I totally agree; it would make the one night stand into two sins. The availability of contraceptives have generally encouraged this kind of sin by implying you can remove the consequences from your sins.

What I was trying to say was that the daughter should’ve been worried about the premarital sex even more than she was worried about the condom (which apparently worried her enough to avoid them).
 
Thank you for this topic. It’s one that gnaws at me.

The only suggestion I have for you, as I’ve never been in a situation such as yours, is to list-in writing- what’s good and bad about it, then go to your wise friends and talk about it, then pray about it, then make your decision which you can live with with the most peace of mind.

When I was younger, much younger!, I was rebellious while my parents were proper Catholics. I can tell you which of their approaches with me worked, and which ones didn’t.

Condemning didn’t work. A smug parent telling me how terrible a person I was didn’t help at all. Continuing to tell me I was loved helped. Respecting me but keeping a distance to safeguard their own moral lives helped. Letting me go helped. Living their own lives, like when I’d see my dad sneak off to confession, yet not doing these things just so I’d see them but because that’s just what he does, helped a lot.

I do believe that if we’re all concentrating on our own spiritual development that we don’t have much time to concentrate on another’s.

Otherwise, I have no idea.

I was drawn to this topic because I have troubles with exactly WHAT IS “honoring one’s father and mother.”

And in the case of abuse and neglect by a parent, how does an adult child honor that parent?

I keep having to bring this sin time and time again to confession, because I’ve been resentful towards my parents for a long time, and I don’t want to be like this - but some of the things that happened to me while a kiddo have scarred me which I believe was in some part due to bad parenting.

What I want is to completely forgive them, but they can still hurt me today, even with a word.
 
Hi! I am new to this thread. I noticed that a lot of the questions and comments about honouring one’s father and mother have to do with sexuality, but my question is not. This is a question to which I really need an answer, because something has been going on in my family in which I do believe that my brother is not honouring our mother.

In Mark 7:8, it is stated that if we give to God (word used means that the money/gifts can be given only to God and no one else, such as the Pharisees, in this case, giving to keep the Temple up) and ignore one’s needy parents, that this negates the whole Commandment of honouring our parents and also Christ quotes the verse from Deuteronomy that “he who curses his parents is also cursed”… the OT verse goes on to say that the jperson “cursing his parents” should die.

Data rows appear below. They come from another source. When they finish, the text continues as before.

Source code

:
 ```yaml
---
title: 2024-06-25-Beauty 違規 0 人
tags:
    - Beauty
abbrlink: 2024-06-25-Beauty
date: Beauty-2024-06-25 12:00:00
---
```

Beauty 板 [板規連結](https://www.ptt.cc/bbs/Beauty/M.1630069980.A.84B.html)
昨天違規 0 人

But God obviously considers not helping out needy parents, even if it is to give to God, to be cursing one’s parents.

My brother considers my mother to be “extended family”. According to the Bible, is she extended in the sense that the wife is more important? I always thought that neither was more important, that we are to honour and help our parents all of their lives. This would be indicative in Christ in all His agony on the Cross providing for His mother, between the sacred relationship daughter-in-law and mother-in-law when Christ speaks of bringing a sword which will divide, and when Jesus went into Peter’s house, his mother-in-law was living with them and Christ cured her - it was taken for granted that the widowed parents or elderly parents would be provided for by their children.

My brother is between a rock and a hard place. As far as I know, he will not stop tithing to give more to my mother. He said that he did not interpret the verse in the same way I do. I don’t know, but looking at it, it’s a pretty clear statement from Christ. He will not provide for my mother if it means going into hock, his wife will always come first. He has just lost a job and is looking for another. My attitude is go out and pump gas even if that only comes up with the amount my mother needs from him.

The problem has been solved. But what do the more apologetically inclined people have to say about this?

Please someone give me a response. Thank you.